月刊スポーツ新聞時評BACK NUMBER
スポーツ新聞に愛された男――。
「劇薬」貴乃花親方の功績とは?
posted2018/04/01 09:00
text by
プチ鹿島Petit Kashima
photograph by
JMPA
もう貴乃花親方のことはいいじゃないか、土俵上の話題に集中しようよという方もいるだろう。
しかし「スポーツ新聞時評」というからには“スポーツ新聞に愛された男・貴乃花”について触れないわけにはいかない。
またしても「今場所」の主役だったのである。
最初はこれ。
「貴親方 告発協会に『重大な疑義』明日初日 春場所直前」(スポニチ・3月10日)
貴乃花親方が、日本相撲協会を監督機関である内閣府の公益認定等委員会に告発。元横綱・日馬富士の貴ノ岩に対する傷害事件で「相撲協会の対応に疑義があるなどの理由から、立ち入り検査などを求める内容」。
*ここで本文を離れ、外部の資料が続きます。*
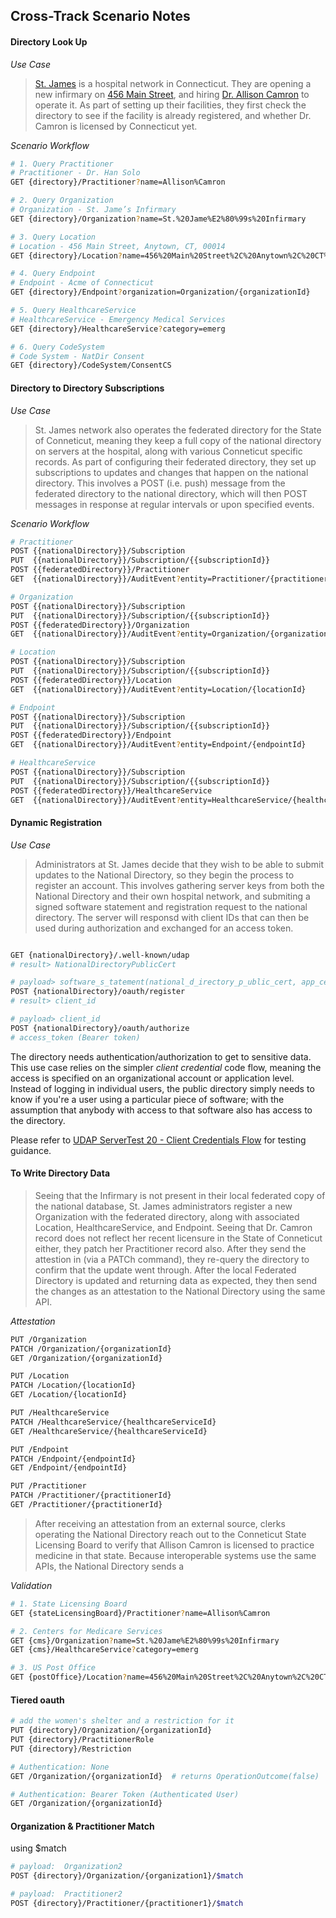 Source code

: ## Cross-Track Scenario Notes  


#### Directory Look Up

*Use Case*
> [St. James](file:///Users/awatson/Code/implementation-guides/fhir-directory-attestation/output/Organization-o6AJtyEk6sSsHWLjt.html) is a hospital network in Connecticut.  They are opening a new infirmary on [456 Main Street](file:///Users/awatson/Code/implementation-guides/fhir-directory-attestation/output/Location-lYG8WxBHX4HRoewaM.html), and hiring [Dr. Allison Camron](file:///Users/awatson/Code/implementation-guides/fhir-directory-attestation/output/Practitioner-pZzusFYr3PBYyRnot.html) to operate it.  As part of setting up their facilities, they first check the directory to see if the facility is already registered, and whether Dr. Camron is licensed by Connecticut yet.  

*Scenario Workflow*


```bash
# 1. Query Practitioner
# Practitioner - Dr. Han Solo
GET {directory}/Practitioner?name=Allison%Camron

# 2. Query Organization
# Organization - St. Jame’s Infirmary
GET {directory}/Organization?name=St.%20Jame%E2%80%99s%20Infirmary

# 3. Query Location
# Location - 456 Main Street, Anytown, CT, 00014
GET {directory}/Location?name=456%20Main%20Street%2C%20Anytown%2C%20CT%2C%2000014

# 4. Query Endpoint
# Endpoint - Acme of Connecticut
GET {directory}/Endpoint?organization=Organization/{organizationId}

# 5. Query HealthcareService
# HealthcareService - Emergency Medical Services
GET {directory}/HealthcareService?category=emerg

# 6. Query CodeSystem
# Code System - NatDir Consent
GET {directory}/CodeSystem/ConsentCS
```

#### Directory to Directory Subscriptions

*Use Case*
> St. James network also operates the federated directory for the State of Conneticut, meaning they keep a full copy of the national directory on servers at the hospital, along with various Conneticut specific records.  As part of configuring their federated directory, they set up subscriptions to updates and changes that happen on the national directory.  This involves a POST (i.e. push) message from the federated directory to the national directory, which will then POST messages in response at regular intervals or upon specified events.

*Scenario Workflow*

```bash
# Practitioner 
POST {{nationalDirectory}}/Subscription 
PUT  {{nationalDirectory}}/Subscription/{{subscriptionId}}
POST {{federatedDirectory}}/Practitioner 
GET  {{nationalDirectory}}/AuditEvent?entity=Practitioner/{practitionerId} 

# Organization
POST {{nationalDirectory}}/Subscription 
PUT  {{nationalDirectory}}/Subscription/{{subscriptionId}}
POST {{federatedDirectory}}/Organization 
GET  {{nationalDirectory}}/AuditEvent?entity=Organization/{organizationId} 

# Location
POST {{nationalDirectory}}/Subscription 
PUT  {{nationalDirectory}}/Subscription/{{subscriptionId}}
POST {{federatedDirectory}}/Location 
GET  {{nationalDirectory}}/AuditEvent?entity=Location/{locationId} 

# Endpoint 
POST {{nationalDirectory}}/Subscription 
PUT  {{nationalDirectory}}/Subscription/{{subscriptionId}}
POST {{federatedDirectory}}/Endpoint 
GET  {{nationalDirectory}}/AuditEvent?entity=Endpoint/{endpointId} 

# HealthcareService 
POST {{nationalDirectory}}/Subscription 
PUT  {{nationalDirectory}}/Subscription/{{subscriptionId}}
POST {{federatedDirectory}}/HealthcareService  
GET  {{nationalDirectory}}/AuditEvent?entity=HealthcareService/{healthcareServiceId} 
```

#### Dynamic Registration  

*Use Case*
> Administrators at St. James decide that they wish to be able to submit updates to the National Directory, so they begin the process to register an account.  This involves gathering server keys from both the National Directory and their own hospital network, and submiting a signed software statement and registration request to the national directory.  The server will responsd with client IDs that can then be used during authorization and exchanged for an access token.  

```bash

GET {nationalDirectory}/.well-known/udap
# result> NationalDirectoryPublicCert

# payload> software_s_tatement(national_d_irectory_p_ublic_cert, app_cert)
POST {nationalDirectory}/oauth/register
# result> client_id

# payload> client_id
POST {nationalDirectory}/oauth/authorize
# access_token (Bearer token)
```

The directory needs authentication/authorization to get to sensitive data.  This use case relies on the simpler *client credential* code flow, meaning the access is specified on an organizational account or application level.  Instead of logging in individual users, the public directory simply needs to know if you're a user using a particular piece of software; with the assumption that anybody with access to that software also has access to the directory.  

Please refer to [UDAP ServerTest 20 - Client Credentials Flow](https://www.udap.org/UDAPTestTool/) for testing guidance.  


#### To Write Directory Data

> Seeing that the Infirmary is not present in their local federated copy of the national database, St. James administrators register a new Organization with the federated directory, along with associated Location, HealthcareService, and Endpoint.  Seeing that Dr. Camron record does not reflect her recent licensure in the State of Conneticut either, they patch her Practitioner record also.  After they send the attestion in (via a PATCh command), they re-query the directory to confirm that the update went through.  After the local Federated Directory is updated and returning data as expected, they then send the changes as an attestation to the National Directory using the same API. 

*Attestation*
```bash
PUT /Organization
PATCH /Organization/{organizationId}
GET /Organization/{organizationId}

PUT /Location
PATCH /Location/{locationId}
GET /Location/{locationId}

PUT /HealthcareService
PATCH /HealthcareService/{healthcareServiceId}
GET /HealthcareService/{healthcareServiceId}

PUT /Endpoint
PATCH /Endpoint/{endpointId}
GET /Endpoint/{endpointId}

PUT /Practitioner
PATCH /Practitioner/{practitionerId}
GET /Practitioner/{practitionerId}

```    

> After receiving an attestation from an external source, clerks operating the National Directory reach out to the Conneticut State Licensing Board to verify that Allison Camron is licensed to practice medicine in that state.  Because interoperable systems use the same APIs, the National Directory sends a 

*Validation*

```bash
# 1. State Licensing Board
GET {stateLicensingBoard}/Practitioner?name=Allison%Camron

# 2. Centers for Medicare Services
GET {cms}/Organization?name=St.%20Jame%E2%80%99s%20Infirmary
GET {cms}/HealthcareService?category=emerg

# 3. US Post Office
GET {postOffice}/Location?name=456%20Main%20Street%2C%20Anytown%2C%20CT%2C%2000014
```
 

#### Tiered oauth 


```bash
# add the women's shelter and a restriction for it
PUT {directory}/Organization/{organizationId}
PUT {directory}/PractitionerRole
PUT {directory}/Restriction

# Authentication: None
GET /Organization/{organizationId}  # returns OperationOutcome(false)

# Authentication: Bearer Token (Authenticated User)
GET /Organization/{organizationId} 
```


#### Organization & Practitioner Match

using $match

```bash
# payload:  Organization2
POST {directory}/Organization/{organization1}/$match

# payload:  Practitioner2
POST {directory}/Practitioner/{practitioner1}/$match

```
《貴乃花親方は自身の理事解任についても疑問を投げかけ、貴ノ岩の土俵復帰を迎えても、一連の騒動の終息点は再び見えなくなってきた。》(スポニチ)
もしかしたら春場所にぶつけてきたのだろうか。
好角家はうんざりするかもしれないがやはりというべきかこれ以降のスポーツ紙の1面は貴乃花が独占した。
HPで自らの出勤状況を説明した親方。
まず話題となったのが出勤情報である。
《大相撲の貴乃花親方(元横綱)は春場所9日目の19日、エディオンアリーナ大阪内にある役員室に約3時間滞在し、今場所初の“出勤”が実現した。》(サンスポ)
なぜ出勤しただけで記事になるのか。
本来、貴乃花親方は役員待遇委員として場所中は会場に常駐すべき立場なのだが、初日から欠勤していたのだ。その理由は、
《貴ノ岩は、頭部に負った傷の回復状況から、心身への影響や後遺症等について予断は許さない状況であり、担当医師等と連絡を取りながら慎重に見極めていく必要がございます。そのため、私は、場所中、エディオンアリーナ大阪(大阪府立体育会館)に常時滞在することは極めて難しい状況でございます》とHPで説明した。